Nations paying high cost in bids to block Internet
KAMPALA, Uganda — The mysterious Facebook blogger kept dishing up alleged government secrets. One day it was a shadowy faction looting cash from Uganda’s presidential palace with impunity. The next was a claim that the president was suffering from a debilitating illness.
For authorities in a country that has seen just one president since 1986, the critic who goes by Tom Voltaire Okwalinga is an example of the threat some African governments see in the exploding reach of the Internet — bringing growing attempts to throttle it.
Since 2015, about a dozen African countries have had wide-ranging Internet shutdowns, often during elections. Rights defenders say the blackouts are conducive to carrying out serious abuses.
The Internet outages also can inflict serious damage on the economies of African countries that desperately seek growth, according to research by the Brookings Institution think tank.
Uganda learned that lesson. In February 2016, amid a tight election, authorities shut down access to Facebook and Twitter as anger swelled over delayed delivery of ballots in opposition strongholds. During the blackout, the police arrested the president’s main challenger. More than $2 million was shed from the country’s gross domestic product in just five days of Internet restrictions, the Brookings Institution said.

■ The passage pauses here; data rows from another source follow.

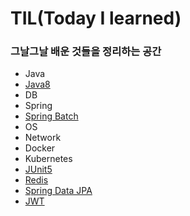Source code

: # TIL(Today I learned)

### 그날그날 배운 것들을 정리하는 공간

* Java
* [Java8](https://github.com/pinest94/TIL/tree/master/java8)
* DB
* Spring
* [Spring Batch](https://github.com/pinest94/TIL/tree/master/SpringBatch)
* OS
* Network
* Docker
* Kubernetes
* [JUnit5](https://github.com/pinest94/Java-test)
* [Redis](https://github.com/pinest94/TIL/tree/master/Redis)
* [Spring Data JPA](https://github.com/pinest94/TIL/tree/master/JPA)
* [JWT](https://github.com/pinest94/TIL/tree/master/JWT)
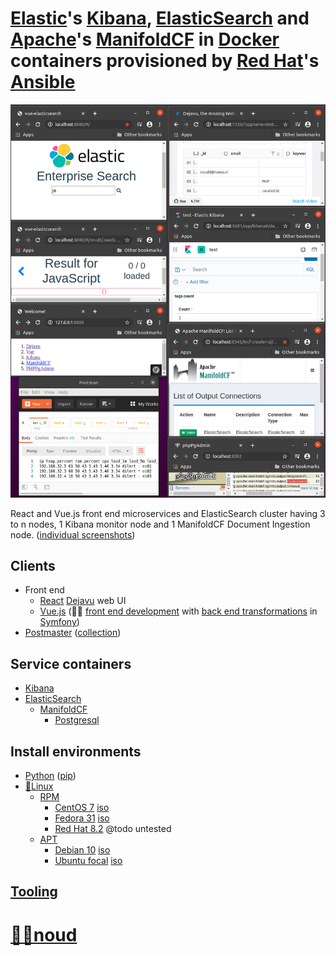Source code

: # [Elastic](http://elastic.co)'s [Kibana](http://elastic.co/kibana), [ElasticSearch](http://elastic.co/elasticsearch) and [Apache](http://apache.org)'s [ManifoldCF](http://manifoldcf.apache.org) in [Docker](http://docker.com) containers provisioned by [Red Hat](http://redhat.com)'s [Ansible](http://ansible.com)

![elasticsearch-docker-ansible](./docs/elasticsearch-docker-ansible.png?raw=true "elasticsearch-docker-ansible")

React and Vue.js front end microservices and ElasticSearch cluster having 3 to n nodes, 1 Kibana monitor node and 1 ManifoldCF Document Ingestion node. ([individual screenshots](http://github.com/noud/elasticsearch-docker-ansible/blob/master/README-individual-screenshots.md))

## Clients

* Front end
    * [React](http://reactjs.org) [Dejavu](http://opensource.appbase.io/dejavu) web UI
    * [Vue.js](http://vuejs.org) (👨‍💻 [front end development](http://github.com/noud/vue-elasticsearch/tree/elasticsearch7) with [back end transformations](http://github.com/noud/elasticsearch-symfony) in [Symfony](http://symfony.com))
* [Postmaster](http://postman.com) ([collection](http://github.com/noud/elasticsearch-docker-ansible/blob/master/docs/postman_collection.json))

## Service containers
* [Kibana](http://elastic.co/kibana)
* [ElasticSearch](http://elastic.co/elasticsearch)
    * [ManifoldCF](http://manifoldcf.apache.org)
        * [Postgresql](http://postgresql.org)
## Install environments
- [Python](http://python.org) ([pip](http://pypi.org/project/pip))
- [🐧Linux](http://github.com/torvalds/linux)
    - [RPM](http://en.wikipedia.org/wiki/RPM_Package_Manager)
        - [CentOS 7](http://centos.org) [iso](http://isoredirect.centos.org/centos/7/isos/x86_64/CentOS-7-x86_64-NetInstall-2003.iso)
            <!-- - Network install source url http://mirror.centos.org/centos/7/os/x86_64/
            - Do not forget to make a user and make user superuser. -->
        - [Fedora 31](http://getfedora.org) [iso](http://download.fedoraproject.org/pub/fedora/linux/releases/31/Server/x86_64/iso/Fedora-Server-netinst-x86_64-31-1.9.iso)
        - [Red Hat 8.2](http://redhat.com) @todo untested
    - [APT](http://en.wikipedia.org/wiki/APT_(software))
        - [Debian 10](http://debian.org) [iso](http://cdimage.debian.org/debian-cd/current/amd64/iso-cd/debian-10.4.0-amd64-netinst.iso)
        - [Ubuntu focal](http://ubuntu.com) [iso](http://releases.ubuntu.com/20.04/ubuntu-20.04-live-server-amd64.iso)
## [Tooling](http://github.com/noud/elasticsearch-docker-ansible/blob/master/README-tooling.md)
# [👨‍💻noud](http://github.com/noud)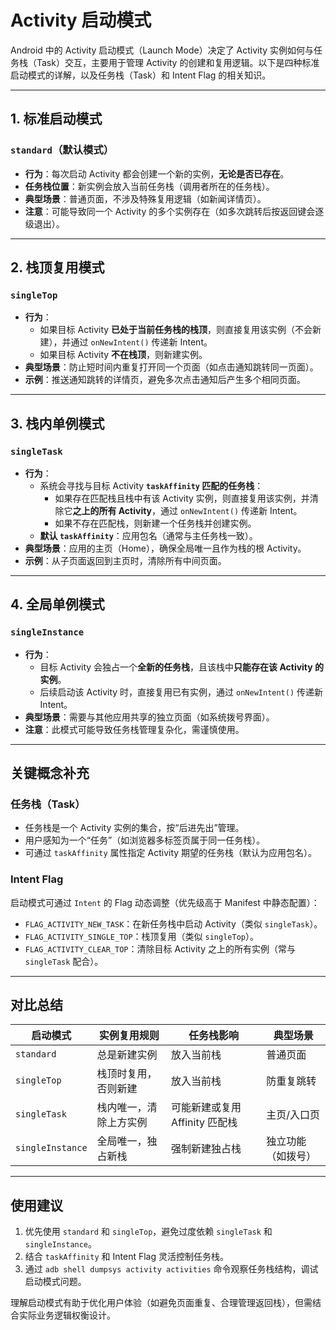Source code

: # Activity 启动模式

Android 中的 Activity 启动模式（Launch Mode）决定了 Activity 实例如何与任务栈（Task）交互，主要用于管理 Activity 的创建和复用逻辑。以下是四种标准启动模式的详解，以及任务栈（Task）和 Intent Flag 的相关知识。

---

## **1. 标准启动模式**

### **`standard`（默认模式）**

- **行为**：每次启动 Activity 都会创建一个新的实例，**无论是否已存在**。
- **任务栈位置**：新实例会放入当前任务栈（调用者所在的任务栈）。
- **典型场景**：普通页面，不涉及特殊复用逻辑（如新闻详情页）。
- **注意**：可能导致同一个 Activity 的多个实例存在（如多次跳转后按返回键会逐级退出）。

---

## **2. 栈顶复用模式**

### **`singleTop`**

- **行为**：
  - 如果目标 Activity **已处于当前任务栈的栈顶**，则直接复用该实例（不会新建），并通过 `onNewIntent()` 传递新 Intent。
  - 如果目标 Activity **不在栈顶**，则新建实例。
- **典型场景**：防止短时间内重复打开同一个页面（如点击通知跳转同一页面）。
- **示例**：推送通知跳转的详情页，避免多次点击通知后产生多个相同页面。

---

## **3. 栈内单例模式**

### **`singleTask`**

- **行为**：
  - 系统会寻找与目标 Activity **`taskAffinity` 匹配的任务栈**：
    - 如果存在匹配栈且栈中有该 Activity 实例，则直接复用该实例，并清除它**之上的所有 Activity**，通过 `onNewIntent()` 传递新 Intent。
    - 如果不存在匹配栈，则新建一个任务栈并创建实例。
  - **默认 `taskAffinity`**：应用包名（通常与主任务栈一致）。
- **典型场景**：应用的主页（Home），确保全局唯一且作为栈的根 Activity。
- **示例**：从子页面返回到主页时，清除所有中间页面。

---

## **4. 全局单例模式**

### **`singleInstance`**

- **行为**：
  - 目标 Activity 会独占一个**全新的任务栈**，且该栈中**只能存在该 Activity 的实例**。
  - 后续启动该 Activity 时，直接复用已有实例，通过 `onNewIntent()` 传递新 Intent。
- **典型场景**：需要与其他应用共享的独立页面（如系统拨号界面）。
- **注意**：此模式可能导致任务栈管理复杂化，需谨慎使用。

---

## **关键概念补充**

### **任务栈（Task）**

- 任务栈是一个 Activity 实例的集合，按“后进先出”管理。
- 用户感知为一个“任务”（如浏览器多标签页属于同一任务栈）。
- 可通过 `taskAffinity` 属性指定 Activity 期望的任务栈（默认为应用包名）。

### **Intent Flag**

启动模式可通过 `Intent` 的 Flag 动态调整（优先级高于 Manifest 中静态配置）：

- `FLAG_ACTIVITY_NEW_TASK`：在新任务栈中启动 Activity（类似 `singleTask`）。
- `FLAG_ACTIVITY_SINGLE_TOP`：栈顶复用（类似 `singleTop`）。
- `FLAG_ACTIVITY_CLEAR_TOP`：清除目标 Activity 之上的所有实例（常与 `singleTask` 配合）。

---

## **对比总结**

| 启动模式       | 实例复用规则                     | 任务栈影响                     | 典型场景               |
|----------------|----------------------------------|--------------------------------|-----------------------|
| `standard`     | 总是新建实例                     | 放入当前栈                     | 普通页面              |
| `singleTop`    | 栈顶时复用，否则新建             | 放入当前栈                     | 防重复跳转            |
| `singleTask`   | 栈内唯一，清除上方实例           | 可能新建或复用 Affinity 匹配栈 | 主页/入口页           |
| `singleInstance`| 全局唯一，独占新栈              | 强制新建独占栈                 | 独立功能（如拨号）    |

---

## **使用建议**

1. 优先使用 `standard` 和 `singleTop`，避免过度依赖 `singleTask` 和 `singleInstance`。
2. 结合 `taskAffinity` 和 Intent Flag 灵活控制任务栈。
3. 通过 `adb shell dumpsys activity activities` 命令观察任务栈结构，调试启动模式问题。

理解启动模式有助于优化用户体验（如避免页面重复、合理管理返回栈），但需结合实际业务逻辑权衡设计。
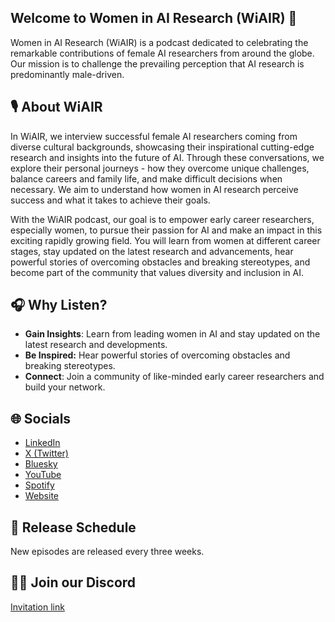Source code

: ## Welcome to Women in AI Research (WiAIR) 👋

Women in AI Research (WiAIR) is a podcast dedicated to celebrating the remarkable contributions of female AI researchers from around the globe. Our mission is to challenge the prevailing perception that AI research is predominantly male-driven. 

## 🎙️ About WiAIR

In WiAIR, we interview successful female AI researchers coming from diverse cultural backgrounds, showcasing their inspirational cutting-edge research and insights into the future of AI. Through these conversations, we explore their personal journeys - how they overcome unique challenges, balance careers and family life, and make difficult decisions when necessary. We aim to understand how women in AI research perceive success and what it takes to achieve their goals. 

With the WiAIR podcast, our goal is to empower early career researchers, especially women, to pursue their passion for AI and make an impact in this exciting rapidly growing field. You will learn from women at different career stages, stay updated on the latest research and advancements, hear powerful stories of overcoming obstacles and breaking stereotypes, and become part of the community that values diversity and inclusion in AI.

## 🎧 Why Listen?
- ⁠**Gain Insights**: Learn from leading women in AI and stay updated on the latest research and developments.
- ⁠**Be Inspired:** Hear powerful stories of overcoming obstacles and breaking stereotypes.
- ⁠**Connect**: Join a community of like-minded early career researchers and build your network.

## 🌐 Socials
- [LinkedIn](https://www.linkedin.com/company/women-in-ai-research)
- [X (Twitter)](https://x.com/WiAIR_podcast)
- [Bluesky](https://bsky.app/profile/wiair.bsky.social)
- [YouTube](https://www.youtube.com/@WomeninAIResearch)
- [Spotify](https://creators.spotify.com/pod/show/wiair)
- [Website](https://women-in-ai-research.github.io/)

## ⁠📅 Release Schedule 

New episodes are released every three weeks.

## 👥💬 Join our Discord

[Invitation link](https://discord.gg/267DPacHT5)
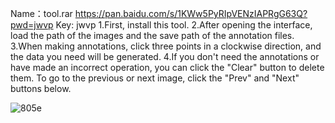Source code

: Name：tool.rar
https://pan.baidu.com/s/1KWw5PyRIpVENzIAPRgG63Q?pwd=jwvp Key: jwvp
1.First, install this tool.
2.After opening the interface, load the path of the images and the save path of the annotation files.
3.When making annotations, click three points in a clockwise direction, and the data you need will be generated.
4.If you don't need the annotations or have made an incorrect operation, you can click the "Clear" button to delete them. To go to the previous or next image, click the "Prev" and "Next" buttons below.

![805e](https://github.com/user-attachments/assets/369de51c-4433-4bdb-8e7e-734287f767fe)

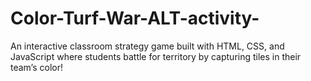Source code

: # Color-Turf-War-ALT-activity-
An interactive classroom strategy game built with HTML, CSS, and JavaScript where students battle for territory by capturing tiles in their team’s color!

The shutdowns also have “potential devastating consequences” for education and health, says the Mo Ibrahim Foundation, an organization founded by a mobile phone magnate that monitors trends in African governance.
As more countries gain the technology to impose restrictions, rights observers see an urgent threat to democracy.
“The worrying trend of disrupting access to social media around polling time puts the possibility of a free and fair electoral process into serious jeopardy,” said Maria Burnett, associate director for the Africa division of Human Rights Watch.
In the past year, Internet shutdowns during elections have been reported in Gabon, Republic of Congo and Gambia, where a longtime dictator cut off the Internet on the eve of a vote he ultimately lost.
In some English-speaking territories of Cameroon where the locals have accused the central government of marginalizing their language in favor of French, the government has shut down the Internet for several weeks.
Internet advocacy group Access Now earlier estimated that the restrictions in Cameroon have cost local businesses more than $1.39 million.
Just 30 days of Internet restrictions between July 2015 and July 2016 cost Ethiopia’s economy over $8 million, according to figures by the Brookings Institution.